═══ Input data ═══

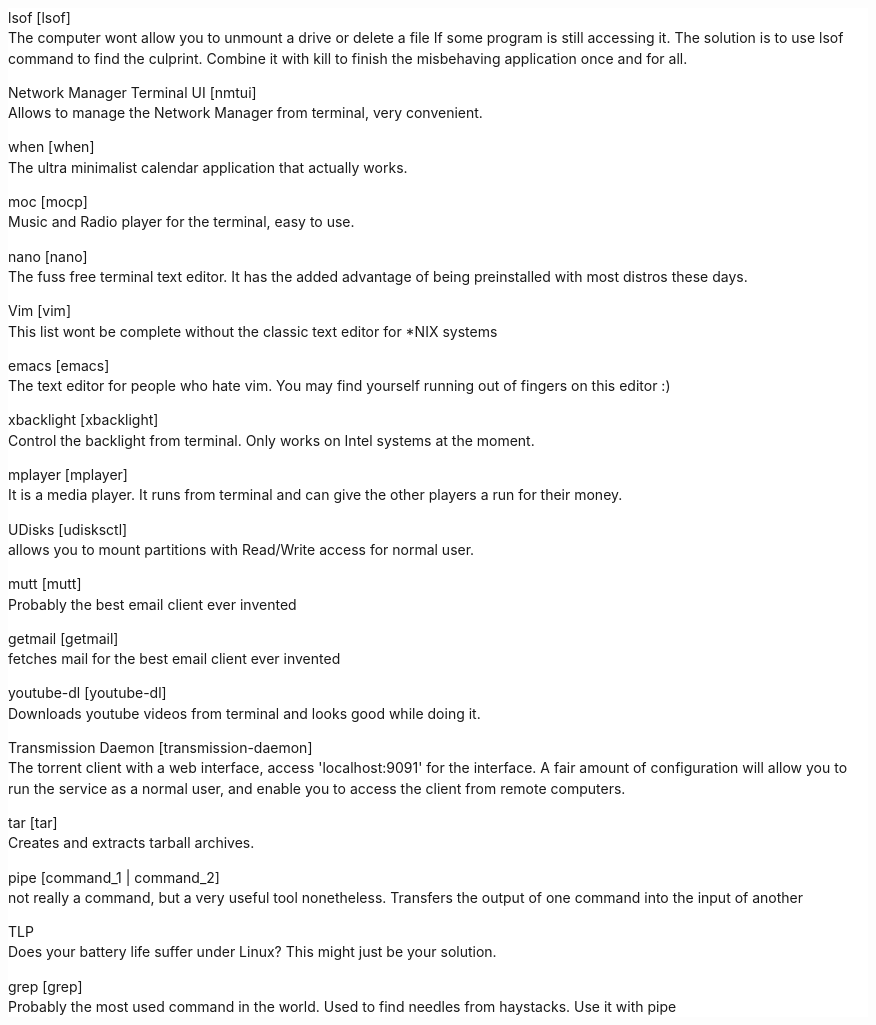 lsof [lsof]  
The computer wont allow you to unmount a drive or delete a file If some program is still accessing it. The solution is to use lsof command to find the culprint. Combine it with kill to finish the misbehaving application once and for all.

Network Manager Terminal UI [nmtui]  
Allows to manage the Network Manager from terminal, very convenient.

when [when]  
The ultra minimalist calendar application that actually works.

moc [mocp]  
Music and Radio player for the terminal, easy to use.

nano [nano]  
The fuss free terminal text editor. It has the added advantage of being preinstalled with most distros these days.

Vim [vim]  
This list wont be complete without the classic text editor for *NIX systems

emacs [emacs]  
The text editor for people who hate vim. You may find yourself running out of fingers on this editor :)

xbacklight [xbacklight]  
Control the backlight from terminal. Only works on Intel systems at the moment.

mplayer [mplayer]  
It is a media player. It runs from terminal and can give the other players a run for their money.

UDisks [udisksctl]  
allows you to mount partitions with Read/Write access for normal user.

mutt [mutt]  
Probably the best email client ever invented

getmail [getmail]  
fetches mail for the best email client ever invented

youtube-dl [youtube-dl]  
Downloads youtube videos from terminal and looks good while doing it.

Transmission Daemon [transmission-daemon]  
The torrent client with a web interface, access 'localhost:9091' for the interface. A fair amount of configuration will allow you to run the service as a normal user, and enable you to access the client from remote computers.

tar [tar]  
Creates and extracts tarball archives.

pipe [command_1 | command_2]  
not really a command, but a very useful tool nonetheless. Transfers the 
output of one command into the input of another

TLP  
Does your battery life suffer under Linux? This might just be your solution.

grep [grep]  
Probably the most used command in the world. Used to find needles from haystacks. Use it with pipe
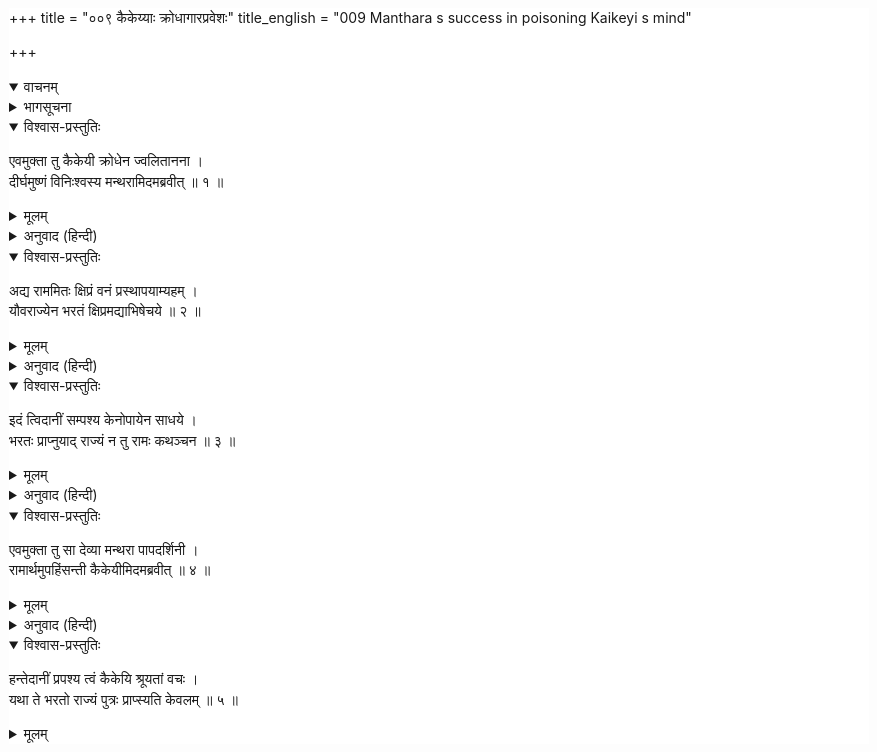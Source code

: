 +++
title = "००९ कैकेय्याः क्रोधागारप्रवेशः"
title_english = "009 Manthara s success in poisoning Kaikeyi s mind"

+++
<details open><summary>वाचनम्</summary>
<div caption="श्रीराम-हरिसीताराममूर्ति-घनपाठिभ्यां वचनम्" class="audioEmbed" src="https://archive.org/download/Ramayana-recitation-Sriram-harisItArAmamUrti-Ghanapaati-v2/Kanda_2/Kanda_2_AYK-009-Kaikeyyaha_Krodhagara_Praveshaha.mp3"></div>
</details>

<details><summary>भागसूचना</summary></details>

<details open><summary>विश्वास-प्रस्तुतिः</summary>

एवमुक्ता तु कैकेयी क्रोधेन ज्वलितानना ।  
दीर्घमुष्णं विनिःश्वस्य मन्थरामिदमब्रवीत् ॥ १ ॥
</details>

<details><summary>मूलम्</summary></details>

<details><summary>अनुवाद (हिन्दी)</summary></details>

<details open><summary>विश्वास-प्रस्तुतिः</summary>

अद्य राममितः क्षिप्रं वनं प्रस्थापयाम्यहम् ।  
यौवराज्येन भरतं क्षिप्रमद्याभिषेचये ॥ २ ॥
</details>

<details><summary>मूलम्</summary></details>

<details><summary>अनुवाद (हिन्दी)</summary></details>

<details open><summary>विश्वास-प्रस्तुतिः</summary>

इदं त्विदानीं सम्पश्य केनोपायेन साधये ।  
भरतः प्राप्नुयाद् राज्यं न तु रामः कथञ्चन ॥ ३ ॥
</details>

<details><summary>मूलम्</summary></details>

<details><summary>अनुवाद (हिन्दी)</summary></details>

<details open><summary>विश्वास-प्रस्तुतिः</summary>

एवमुक्ता तु सा देव्या मन्थरा पापदर्शिनी ।  
रामार्थमुपहिंसन्ती कैकेयीमिदमब्रवीत् ॥ ४ ॥
</details>

<details><summary>मूलम्</summary></details>

<details><summary>अनुवाद (हिन्दी)</summary></details>

<details open><summary>विश्वास-प्रस्तुतिः</summary>

हन्तेदानीं प्रपश्य त्वं कैकेयि श्रूयतां वचः ।  
यथा ते भरतो राज्यं पुत्रः प्राप्स्यति केवलम् ॥ ५ ॥
</details>

<details><summary>मूलम्</summary></details>
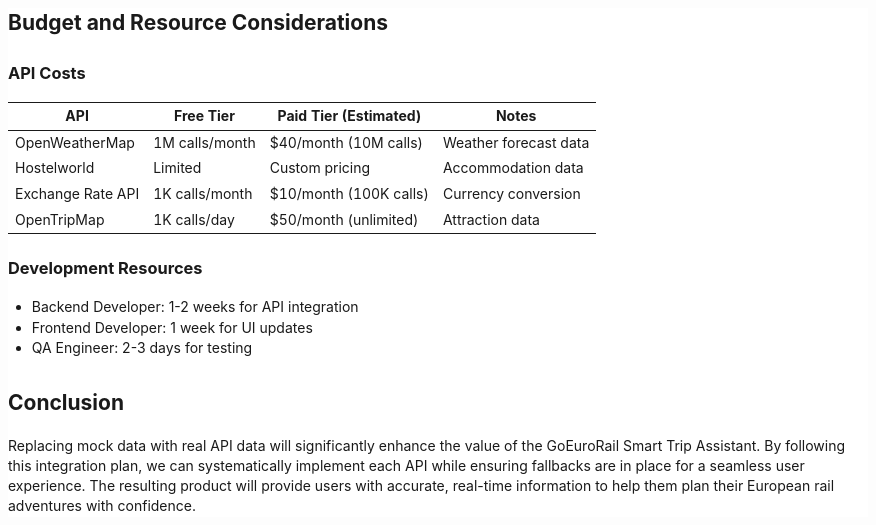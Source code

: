## Budget and Resource Considerations

### API Costs
| API | Free Tier | Paid Tier (Estimated) | Notes |
|-----|-----------|------------------------|-------|
| OpenWeatherMap | 1M calls/month | $40/month (10M calls) | Weather forecast data |
| Hostelworld | Limited | Custom pricing | Accommodation data |
| Exchange Rate API | 1K calls/month | $10/month (100K calls) | Currency conversion |
| OpenTripMap | 1K calls/day | $50/month (unlimited) | Attraction data |

### Development Resources
- Backend Developer: 1-2 weeks for API integration
- Frontend Developer: 1 week for UI updates
- QA Engineer: 2-3 days for testing

## Conclusion

Replacing mock data with real API data will significantly enhance the value of the GoEuroRail Smart Trip Assistant. By following this integration plan, we can systematically implement each API while ensuring fallbacks are in place for a seamless user experience. The resulting product will provide users with accurate, real-time information to help them plan their European rail adventures with confidence. 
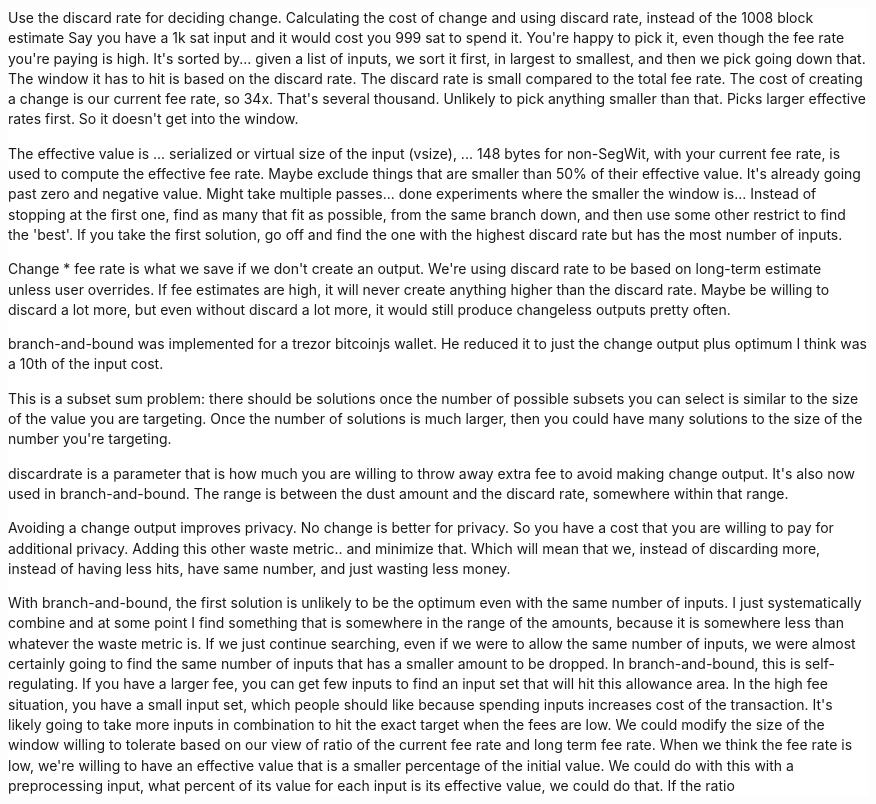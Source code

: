 Use the discard rate for deciding change. Calculating the cost of change
and using discard rate, instead of the 1008 block estimate Say you have
a 1k sat input and it would cost you 999 sat to spend it. You're happy
to pick it, even though the fee rate you're paying is high. It's sorted
by... given a list of inputs, we sort it first, in largest to smallest,
and then we pick going down that. The window it has to hit is based on
the discard rate. The discard rate is small compared to the total fee
rate. The cost of creating a change is our current fee rate, so 34x.
That's several thousand. Unlikely to pick anything smaller than that.
Picks larger effective rates first. So it doesn't get into the window.

The effective value is ... serialized or virtual size of the input
(vsize), ... 148 bytes for non-SegWit, with your current fee rate, is
used to compute the effective fee rate. Maybe exclude things that are
smaller than 50% of their effective value. It's already going past zero
and negative value. Might take multiple passes... done experiments where
the smaller the window is... Instead of stopping at the first one, find
as many that fit as possible, from the same branch down, and then use
some other restrict to find the 'best'. If you take the first solution,
go off and find the one with the highest discard rate but has the most
number of inputs.

Change \* fee rate is what we save if we don't create an output. We're
using discard rate to be based on long-term estimate unless user
overrides. If fee estimates are high, it will never create anything
higher than the discard rate. Maybe be willing to discard a lot more,
but even without discard a lot more, it would still produce changeless
outputs pretty often.

branch-and-bound was implemented for a trezor bitcoinjs wallet. He
reduced it to just the change output plus optimum I think was a 10th of
the input cost.

This is a subset sum problem: there should be solutions once the number
of possible subsets you can select is similar to the size of the value
you are targeting. Once the number of solutions is much larger, then you
could have many solutions to the size of the number you're targeting.

discardrate is a parameter that is how much you are willing to throw
away extra fee to avoid making change output. It's also now used in
branch-and-bound. The range is between the dust amount and the discard
rate, somewhere within that range.

Avoiding a change output improves privacy. No change is better for
privacy. So you have a cost that you are willing to pay for additional
privacy. Adding this other waste metric.. and minimize that. Which will
mean that we, instead of discarding more, instead of having less hits,
have same number, and just wasting less money.

With branch-and-bound, the first solution is unlikely to be the optimum
even with the same number of inputs. I just systematically combine and
at some point I find something that is somewhere in the range of the
amounts, because it is somewhere less than whatever the waste metric is.
If we just continue searching, even if we were to allow the same number
of inputs, we were almost certainly going to find the same number of
inputs that has a smaller amount to be dropped. In branch-and-bound,
this is self-regulating. If you have a larger fee, you can get few
inputs to find an input set that will hit this allowance area. In the
high fee situation, you have a small input set, which people should like
because spending inputs increases cost of the transaction. It's likely
going to take more inputs in combination to hit the exact target when
the fees are low. We could modify the size of the window willing to
tolerate based on our view of ratio of the current fee rate and long
term fee rate. When we think the fee rate is low, we're willing to have
an effective value that is a smaller percentage of the initial value. We
could do with this with a preprocessing input, what percent of its value
for each input is its effective value, we could do that. If the ratio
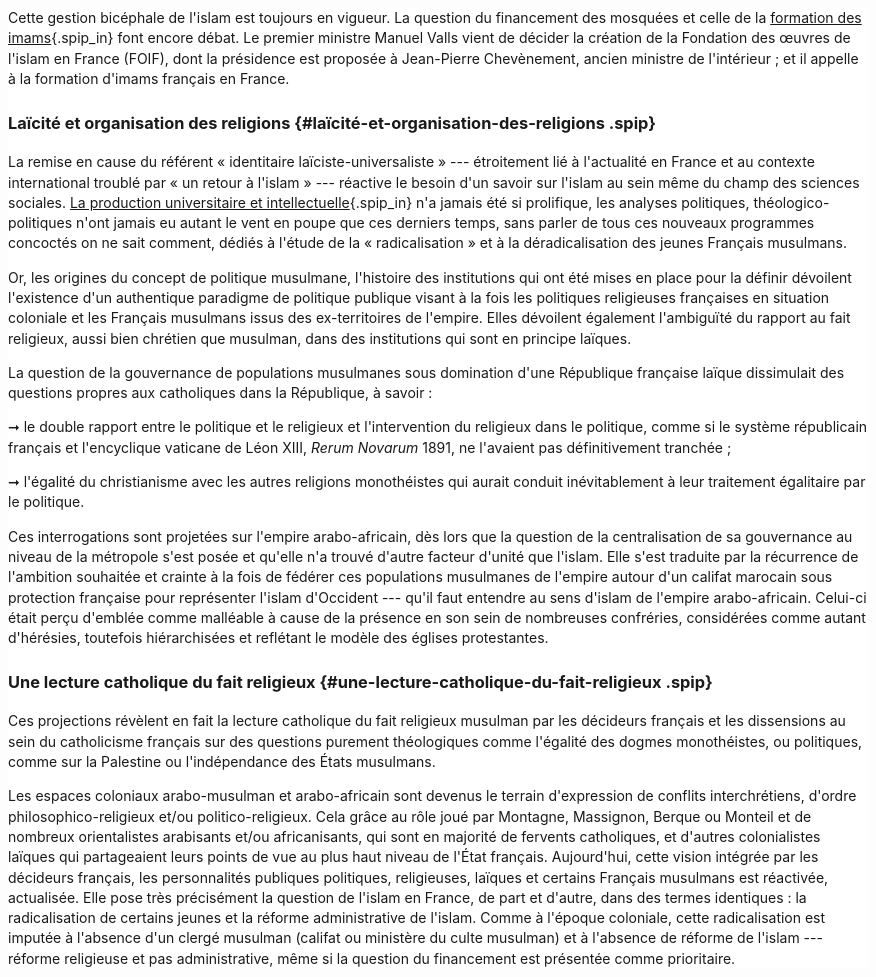 Cette gestion bicéphale de l'islam est toujours en vigueur. La question du financement des mosquées et celle de la [formation des imams](magazine/un-enjeu-majeur-le-role-et-la-formation-des-imams-en-france,1127){.spip_in} font encore débat. Le premier ministre Manuel Valls vient de décider la création de la Fondation des œuvres de l'islam en France (FOIF), dont la présidence est proposée à Jean-Pierre Chevènement, ancien ministre de l'intérieur ; et il appelle à la formation d'imams français en France.

### Laïcité et organisation des religions {#laïcité-et-organisation-des-religions .spip}

La remise en cause du référent « identitaire laïciste-universaliste » --- étroitement lié à l'actualité en France et au contexte international troublé par « un retour à l'islam » --- réactive le besoin d'un savoir sur l'islam au sein même du champ des sciences sociales. [La production universitaire et intellectuelle](magazine/des-islamologues-contre-l-organisation-de-l-etat-islamique,1315,1315){.spip_in} n'a jamais été si prolifique, les analyses politiques, théologico-politiques n'ont jamais eu autant le vent en poupe que ces derniers temps, sans parler de tous ces nouveaux programmes concoctés on ne sait comment, dédiés à l'étude de la « radicalisation » et à la déradicalisation des jeunes Français musulmans.

Or, les origines du concept de politique musulmane, l'histoire des institutions qui ont été mises en place pour la définir dévoilent l'existence d'un authentique paradigme de politique publique visant à la fois les politiques religieuses françaises en situation coloniale et les Français musulmans issus des ex-territoires de l'empire. Elles dévoilent également l'ambiguïté du rapport au fait religieux, aussi bien chrétien que musulman, dans des institutions qui sont en principe laïques.

La question de la gouvernance de populations musulmanes sous domination d'une République française laïque dissimulait des questions propres aux catholiques dans la République, à savoir :

➞ le double rapport entre le politique et le religieux et l'intervention du religieux dans le politique, comme si le système républicain français et l'encyclique vaticane de Léon XIII, *Rerum Novarum* 1891, ne l'avaient pas définitivement tranchée ;

➞ l'égalité du christianisme avec les autres religions monothéistes qui aurait conduit inévitablement à leur traitement égalitaire par le politique.

Ces interrogations sont projetées sur l'empire arabo-africain, dès lors que la question de la centralisation de sa gouvernance au niveau de la métropole s'est posée et qu'elle n'a trouvé d'autre facteur d'unité que l'islam. Elle s'est traduite par la récurrence de l'ambition souhaitée et crainte à la fois de fédérer ces populations musulmanes de l'empire autour d'un califat marocain sous protection française pour représenter l'islam d'Occident --- qu'il faut entendre au sens d'islam de l'empire arabo-africain. Celui-ci était perçu d'emblée comme malléable à cause de la présence en son sein de nombreuses confréries, considérées comme autant d'hérésies, toutefois hiérarchisées et reflétant le modèle des églises protestantes.

### Une lecture catholique du fait religieux {#une-lecture-catholique-du-fait-religieux .spip}

Ces projections révèlent en fait la lecture catholique du fait religieux musulman par les décideurs français et les dissensions au sein du catholicisme français sur des questions purement théologiques comme l'égalité des dogmes monothéistes, ou politiques, comme sur la Palestine ou l'indépendance des États musulmans.

Les espaces coloniaux arabo-musulman et arabo-africain sont devenus le terrain d'expression de conflits interchrétiens, d'ordre philosophico-religieux et/ou politico-religieux. Cela grâce au rôle joué par Montagne, Massignon, Berque ou Monteil et de nombreux orientalistes arabisants et/ou africanisants, qui sont en majorité de fervents catholiques, et d'autres colonialistes laïques qui partageaient leurs points de vue au plus haut niveau de l'État français. Aujourd'hui, cette vision intégrée par les décideurs français, les personnalités publiques politiques, religieuses, laïques et certains Français musulmans est réactivée, actualisée. Elle pose très précisément la question de l'islam en France, de part et d'autre, dans des termes identiques : la radicalisation de certains jeunes et la réforme administrative de l'islam. Comme à l'époque coloniale, cette radicalisation est imputée à l'absence d'un clergé musulman (califat ou ministère du culte musulman) et à l'absence de réforme de l'islam --- réforme religieuse et pas administrative, même si la question du financement est présentée comme prioritaire.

═══

Could you transcribe the entries above word for word, from the line with "With branch-and-bound, the" down to the line with "for each input", keeping both?

With branch-and-bound, the first solution is unlikely to be the optimum
even with the same number of inputs. I just systematically combine and
at some point I find something that is somewhere in the range of the
amounts, because it is somewhere less than whatever the waste metric is.
If we just continue searching, even if we were to allow the same number
of inputs, we were almost certainly going to find the same number of
inputs that has a smaller amount to be dropped. In branch-and-bound,
this is self-regulating. If you have a larger fee, you can get few
inputs to find an input set that will hit this allowance area. In the
high fee situation, you have a small input set, which people should like
because spending inputs increases cost of the transaction. It's likely
going to take more inputs in combination to hit the exact target when
the fees are low. We could modify the size of the window willing to
tolerate based on our view of ratio of the current fee rate and long
term fee rate. When we think the fee rate is low, we're willing to have
an effective value that is a smaller percentage of the initial value. We
could do with this with a preprocessing input, what percent of its value
for each input is its effective value, we could do that. If the ratio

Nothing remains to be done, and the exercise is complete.